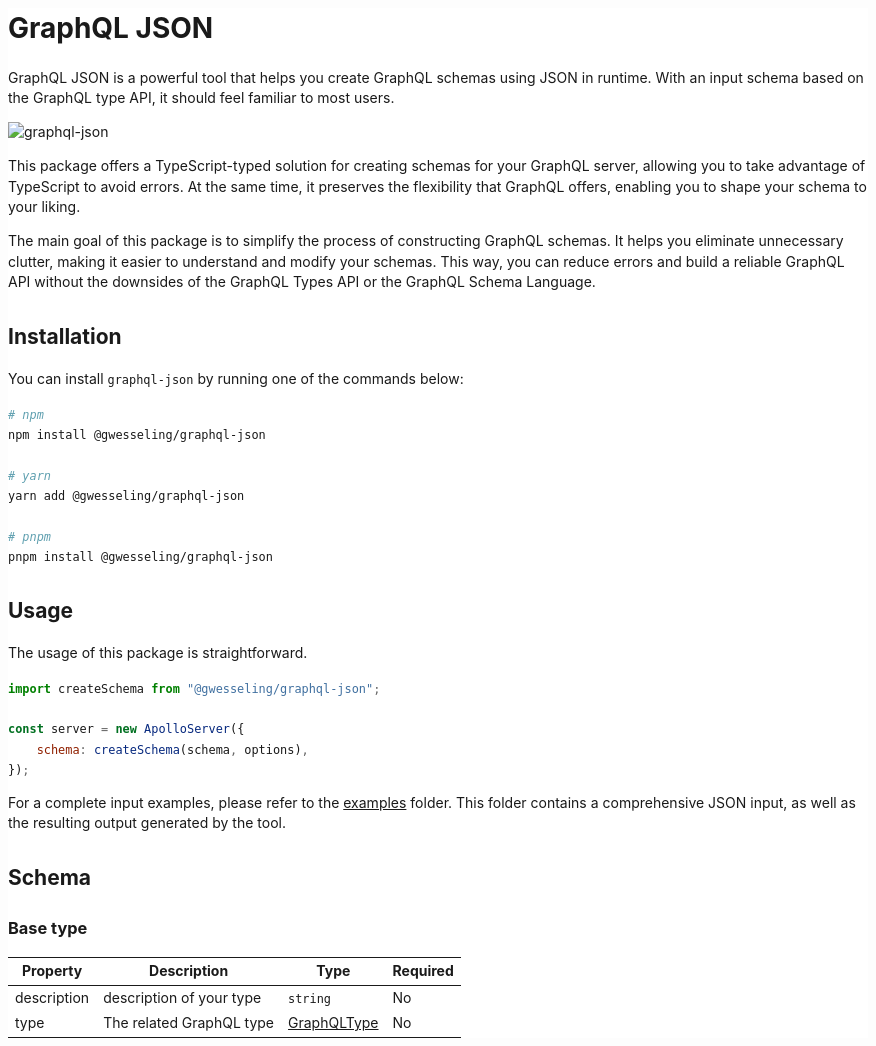 # GraphQL JSON

GraphQL JSON is a powerful tool that helps you create GraphQL schemas using JSON in runtime. With an input schema based on the GraphQL type API, it should feel familiar to most users.

![graphql-json](https://github.com/gwesseling/graphql-json/assets/12099455/3a896db4-b2b8-4089-a775-906bdbacc94a)

This package offers a TypeScript-typed solution for creating schemas for your GraphQL server, allowing you to take advantage of TypeScript to avoid errors. At the same time, it preserves the flexibility that GraphQL offers, enabling you to shape your schema to your liking.

The main goal of this package is to simplify the process of constructing GraphQL schemas. It helps you eliminate unnecessary clutter, making it easier to understand and modify your schemas. This way, you can reduce errors and build a reliable GraphQL API without the downsides of the GraphQL Types API or the GraphQL Schema Language.

## Installation

You can install `graphql-json` by running one of the commands below:

```bash
# npm
npm install @gwesseling/graphql-json

# yarn
yarn add @gwesseling/graphql-json

# pnpm
pnpm install @gwesseling/graphql-json
```

## Usage

The usage of this package is straightforward.

```javascript
import createSchema from "@gwesseling/graphql-json";

const server = new ApolloServer({
    schema: createSchema(schema, options),
});
```

For a complete input examples, please refer to the [examples](https://github.com/gwesseling/graphql-json/tree/main/examples) folder. This folder contains a comprehensive JSON input, as well as the resulting output generated by the tool.

## Schema

### Base type

| Property    | Description              | Type                  | Required |
| ----------- | ------------------------ | --------------------- | -------- |
| description | description of your type | `string`              | No       |
| type        | The related GraphQL type | [GraphQLType](#types) | No       |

- - - -

Set down only these lines, exactly: the line containing "### Base type" and each line after it, through the end of the listing.

### Base type

| Property    | Description              | Type                  | Required |
| ----------- | ------------------------ | --------------------- | -------- |
| description | description of your type | `string`              | No       |
| type        | The related GraphQL type | [GraphQLType](#types) | No       |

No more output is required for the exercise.